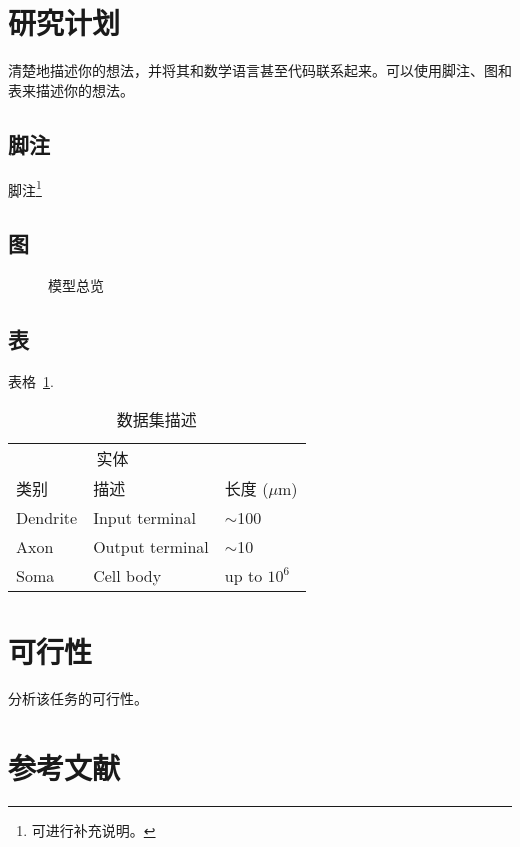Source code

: \documentclass{article}
\begin{document}
\section{研究计划}


清楚地描述你的想法，并将其和数学语言甚至代码联系起来。可以使用脚注、图和表来描述你的想法。


\subsection{脚注}

脚注\footnote{可进行补充说明。}


\subsection{图}

\begin{figure}[h]
  \centering
  \fbox{\rule[-.5cm]{0cm}{4cm} \rule[-.5cm]{4cm}{0cm}}
  \caption{模型总览}
\end{figure}

\subsection{表}

表格~\ref{sample-table}.

\begin{table}[t]
  \caption{数据集描述}
  \label{sample-table}
  \centering
  \begin{tabular}{lll}
    \toprule
    \multicolumn{2}{c}{实体}                   \\
    \cmidrule{1-2}
    类别     & 描述     & 长度 ($\mu$m) \\
    \midrule
    Dendrite & Input terminal  & $\sim$100     \\
    Axon     & Output terminal & $\sim$10      \\
    Soma     & Cell body       & up to $10^6$  \\
    \bottomrule
  \end{tabular}
\end{table}

\section{可行性}

分析该任务的可行性。


\section*{参考文献}
\end{document}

##########

▸ WHAT YOU HAVE TO DO
The records above must be printed exactly; the pictures stay out.

▸ EXERCISE OUTPUT
Source code

: \documentclass{article}
\begin{document}
\section{研究计划}


清楚地描述你的想法，并将其和数学语言甚至代码联系起来。可以使用脚注、图和表来描述你的想法。


\subsection{脚注}

脚注\footnote{可进行补充说明。}


\subsection{图}

\begin{figure}[h]
  \centering
  \fbox{\rule[-.5cm]{0cm}{4cm} \rule[-.5cm]{4cm}{0cm}}
  \caption{模型总览}
\end{figure}

\subsection{表}

表格~\ref{sample-table}.

\begin{table}[t]
  \caption{数据集描述}
  \label{sample-table}
  \centering
  \begin{tabular}{lll}
    \toprule
    \multicolumn{2}{c}{实体}                   \\
    \cmidrule{1-2}
    类别     & 描述     & 长度 ($\mu$m) \\
    \midrule
    Dendrite & Input terminal  & $\sim$100     \\
    Axon     & Output terminal & $\sim$10      \\
    Soma     & Cell body       & up to $10^6$  \\
    \bottomrule
  \end{tabular}
\end{table}

\section{可行性}

分析该任务的可行性。


\section*{参考文献}
\end{document}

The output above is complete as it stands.